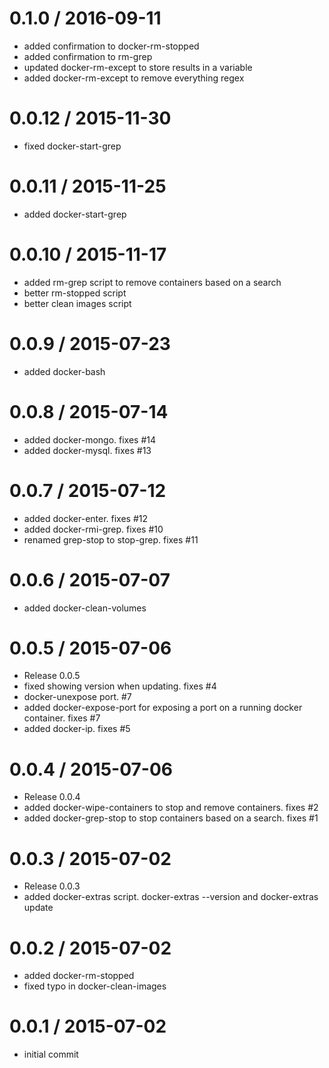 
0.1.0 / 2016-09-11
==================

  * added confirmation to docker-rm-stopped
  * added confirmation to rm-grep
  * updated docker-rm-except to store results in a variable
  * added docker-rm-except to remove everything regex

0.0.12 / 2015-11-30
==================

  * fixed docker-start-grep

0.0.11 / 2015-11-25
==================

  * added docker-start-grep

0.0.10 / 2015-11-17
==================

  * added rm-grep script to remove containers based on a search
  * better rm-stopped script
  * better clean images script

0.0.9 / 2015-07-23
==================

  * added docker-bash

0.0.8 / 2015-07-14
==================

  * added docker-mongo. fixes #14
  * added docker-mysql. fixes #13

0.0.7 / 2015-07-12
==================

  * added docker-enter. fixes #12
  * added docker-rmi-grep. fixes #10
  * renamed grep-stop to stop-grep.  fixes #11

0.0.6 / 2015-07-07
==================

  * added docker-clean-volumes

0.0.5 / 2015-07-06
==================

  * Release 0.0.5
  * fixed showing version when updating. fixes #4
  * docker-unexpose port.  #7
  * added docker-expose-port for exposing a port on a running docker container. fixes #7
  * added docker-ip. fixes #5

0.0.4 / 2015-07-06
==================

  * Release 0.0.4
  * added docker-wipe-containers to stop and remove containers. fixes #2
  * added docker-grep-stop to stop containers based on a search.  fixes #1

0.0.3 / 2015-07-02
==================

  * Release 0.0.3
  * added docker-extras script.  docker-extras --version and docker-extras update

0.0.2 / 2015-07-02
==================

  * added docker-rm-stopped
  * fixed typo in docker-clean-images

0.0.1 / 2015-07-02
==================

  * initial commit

···

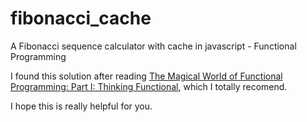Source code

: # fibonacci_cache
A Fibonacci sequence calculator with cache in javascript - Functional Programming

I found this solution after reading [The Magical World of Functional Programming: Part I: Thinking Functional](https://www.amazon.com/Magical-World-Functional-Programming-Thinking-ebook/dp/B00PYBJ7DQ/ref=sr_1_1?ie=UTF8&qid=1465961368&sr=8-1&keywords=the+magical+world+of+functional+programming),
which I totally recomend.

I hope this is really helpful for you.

···

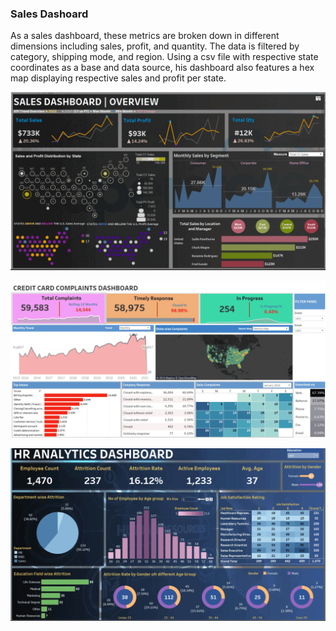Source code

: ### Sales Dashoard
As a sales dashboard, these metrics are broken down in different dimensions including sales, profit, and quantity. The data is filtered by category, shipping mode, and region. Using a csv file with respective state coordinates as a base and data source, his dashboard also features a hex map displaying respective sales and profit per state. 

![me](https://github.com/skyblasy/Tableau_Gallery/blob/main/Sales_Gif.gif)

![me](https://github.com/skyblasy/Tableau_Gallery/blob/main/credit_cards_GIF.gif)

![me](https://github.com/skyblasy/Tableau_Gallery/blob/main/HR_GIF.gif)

···

Your objective: Only the lines above from the line containing "0.1.0 / 2016-09-11" through the line containing "0.0.5 / 2015-07-06" should be retyped, exactly and with both ends included.

Answer section:
0.1.0 / 2016-09-11
==================

  * added confirmation to docker-rm-stopped
  * added confirmation to rm-grep
  * updated docker-rm-except to store results in a variable
  * added docker-rm-except to remove everything regex

0.0.12 / 2015-11-30
==================

  * fixed docker-start-grep

0.0.11 / 2015-11-25
==================

  * added docker-start-grep

0.0.10 / 2015-11-17
==================

  * added rm-grep script to remove containers based on a search
  * better rm-stopped script
  * better clean images script

0.0.9 / 2015-07-23
==================

  * added docker-bash

0.0.8 / 2015-07-14
==================

  * added docker-mongo. fixes #14
  * added docker-mysql. fixes #13

0.0.7 / 2015-07-12
==================

  * added docker-enter. fixes #12
  * added docker-rmi-grep. fixes #10
  * renamed grep-stop to stop-grep.  fixes #11

0.0.6 / 2015-07-07
==================

  * added docker-clean-volumes

0.0.5 / 2015-07-06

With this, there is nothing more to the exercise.